Gerhard Trabert: Ich wurde schon immer gebeten, auch über die Arbeit zu reden. Die Kandidatur für das Bundespräsidialamt hat dazu geführt, dass mich mehr Menschen kennen und die Anfragen zugenommen haben. Ja, ich verstehe mich da auch als Lobbyist der Betroffenen und fühle mich irgendwie verpflichtet, über die Situation der wohnungslosen Menschen zu reden – als jemand, der in einem intensiven Austausch mit den Betroffenen ist.
Gleich am Anfang des Vortrages haben Sie Ihre Enttäuschung und Frustration erwähnt. Ist das auch etwas, was Sie antreibt?
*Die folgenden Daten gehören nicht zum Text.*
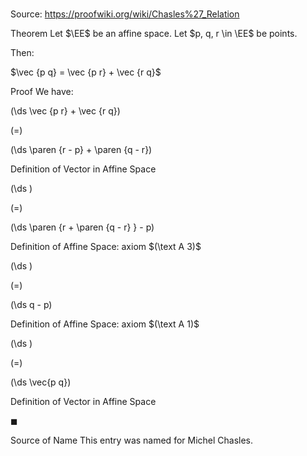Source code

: # 

Source: https://proofwiki.org/wiki/Chasles%27_Relation

Theorem
Let $\EE$ be an affine space.
Let $p, q, r \in \EE$ be points.

Then:

$\vec {p q} = \vec {p r} + \vec {r q}$


Proof
We have:














\(\ds \vec {p r} + \vec {r q}\)

\(=\)







\(\ds \paren {r - p} + \paren {q - r}\)





Definition of Vector in Affine Space














\(\ds \)

\(=\)







\(\ds \paren {r + \paren {q - r} } - p\)





Definition of Affine Space: axiom $(\text A 3)$














\(\ds \)

\(=\)







\(\ds q - p\)





Definition of Affine Space: axiom $(\text A 1)$














\(\ds \)

\(=\)







\(\ds \vec{p q}\)





Definition of Vector in Affine Space



$\blacksquare$


Source of Name
This entry was named for Michel Chasles.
Nun ja, so richtig motivierend ist das nicht. Motivierend sind die Begegnungen mit den Menschen. Aber ich weigere mich, den Gedanken aufzugeben, dass man etwas verändern kann. Und deshalb muss man trotz Frustration die Politik immer wieder konfrontieren mit diesen Ungerechtigkeiten, um dann doch etwas strukturell verändern zu können.
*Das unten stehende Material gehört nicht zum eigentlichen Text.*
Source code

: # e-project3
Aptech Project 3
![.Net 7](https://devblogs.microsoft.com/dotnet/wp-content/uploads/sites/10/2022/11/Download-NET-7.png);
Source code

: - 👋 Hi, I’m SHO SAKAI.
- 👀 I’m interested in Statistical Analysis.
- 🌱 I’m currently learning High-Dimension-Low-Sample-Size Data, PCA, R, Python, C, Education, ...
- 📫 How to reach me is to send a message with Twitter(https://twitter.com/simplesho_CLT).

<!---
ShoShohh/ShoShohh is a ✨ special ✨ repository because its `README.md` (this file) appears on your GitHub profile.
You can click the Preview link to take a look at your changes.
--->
Und in aller Munde ist ja derzeit das geplante Bürgergeld. Was finden Sie da gut und was schlecht?
Insgesamt ist der Duktus ein anderer, und das finde ich gut. Dass den Betroffenen mehr Förderung zuteil wird und eine respektvollere Sprache mit ihnen gesprochen wird. Ich hoffe, dass dies dann auch zur Realität in den Jobcentern wird. Ich finde es gut, dass in den ersten Jahren keine Sanktionen verhängt und Vermögen nicht überprüft werden und dass man nicht die Wohnung wechseln muss. Aber der Betrag für das Bürgergeld, diese 502 Euro, die geplant sind, die sind viel zu wenig. Da ist ganz klar die Forderung, es muss um 200 Euro pro Monat erhöht werden. (Anm. d. Red.: Bundestag und Bundesrat stimmten am 25. November 2022 dem im Vermittlungsausschuss erzielten Kompromiss zum Bürgergeld zu. Damit kann die neue Grundsicherung für Langzeitarbeitslose wie geplant zum 1. Januar 2023 in Kraft treten. Sanktionen bleiben weiter möglich, auch das ursprünglich geplante Schonvermögen fällt deutlich niedriger aus.)
Wenn die Sätze für soziale Hilfen viel zu niedrig sind und Deutschland eigentlich als soziale Marktwirtschaft definiert ist, weshalb dulden die deutschen Gerichte das?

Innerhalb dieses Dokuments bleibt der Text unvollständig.